Genre: Science Fiction
“There are eight settlers on Mars until the colony's psychologist walks out an airlock to die on the cold, airless sands. Emma and her crewmates, the next mission of settlers, launch from Spaceport America despite the tragedy and despite their own misgivings. They take a tabby kitten with them, as requested by the survivors on Mars, and hope to revive the shocked colony.”
“Kate Rauner (Hanover, New Mexico, USA) writes science fiction novels and science poetry and serves as a volunteer firefighter. Kate is a retired engineer and Cold War Warrior--she worked in America's nuclear weapons complex. Living on the edge of the Southwest’s Gila National Forest with her husband, cats, llamas, and dog, she’s well on her way to achieving her life-goal of becoming an eccentric old woman.”
As a young man, I’d have jumped at the chance to sign up for a one-way ticket to Mars, so this book fitted right in my wheelhouse. I particularly enjoyed the opening chapters, which started at the Earth-side preparation station with potential travelers confined for two years in a modular habitat that simulated the conditions they would encounter on Mars. Better to discover claustrophobic tendencies and personality clashes before takeoff, right?

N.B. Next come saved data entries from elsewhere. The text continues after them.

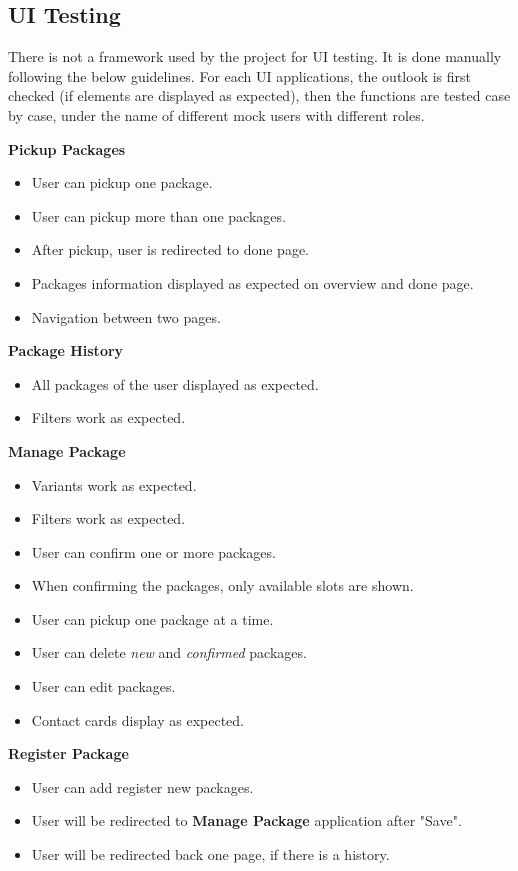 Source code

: \subsection{UI Testing}
\label{subsec:test-ui}

There is not a framework used by the project for UI testing. It is done manually following the below guidelines. For each UI applications, the outlook is first checked (if elements are displayed as expected), then the functions are tested case by case, under the name of different mock users with different roles. 

\noindent
\textbf{Pickup Packages}
\begin{itemize}
    \item User can pickup one package.
    \item User can pickup more than one packages.
    \item After pickup, user is redirected to done page.
    \item Packages information displayed as expected on overview and done page.
    \item Navigation between two pages.
\end{itemize}

\noindent
\textbf{Package History}
\begin{itemize}
    \item All packages of the user displayed as expected.
    \item Filters work as expected.
\end{itemize}

\noindent
\textbf{Manage Package}
\begin{itemize}
    \item Variants work as expected.
    \item Filters work as expected.
    \item User can confirm one or more packages.
    \item When confirming the packages, only available slots are shown.
    \item User can pickup one package at a time.
    \item User can delete \textit{new} and \textit{confirmed} packages.
    \item User can edit packages.
    \item Contact cards display as expected.
\end{itemize}

\noindent
\textbf{Register Package}
\begin{itemize}
    \item User can add register new packages.
    \item User will be redirected to \textbf{Manage Package} application after "Save".
    \item User will be redirected back one page, if there is a history.
\end{itemize}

Once on Mars, though, the story meandered and got bogged down in the day-to-day minutia of the settlers. I understand that living in an artificially maintained environment on a planet with no atmosphere would involve a lot of chores and attention to detail, but the activities became repetitive in the extreme. So much so, that the plot and characters became secondary. Moments of tension were few and too easily resolved. Potential conflicts were hinted at, but not fully realized.
And the cat? Well the cat made it onto the book’s cover but didn’t have any significance. That red-herring niggled at me most of the way through.
IMO, assuming the technical details are accurate (and they seemed to be, which is all that really matters for disbelief suspension, right?), this could be turned into an engaging story if it underwent a content edit.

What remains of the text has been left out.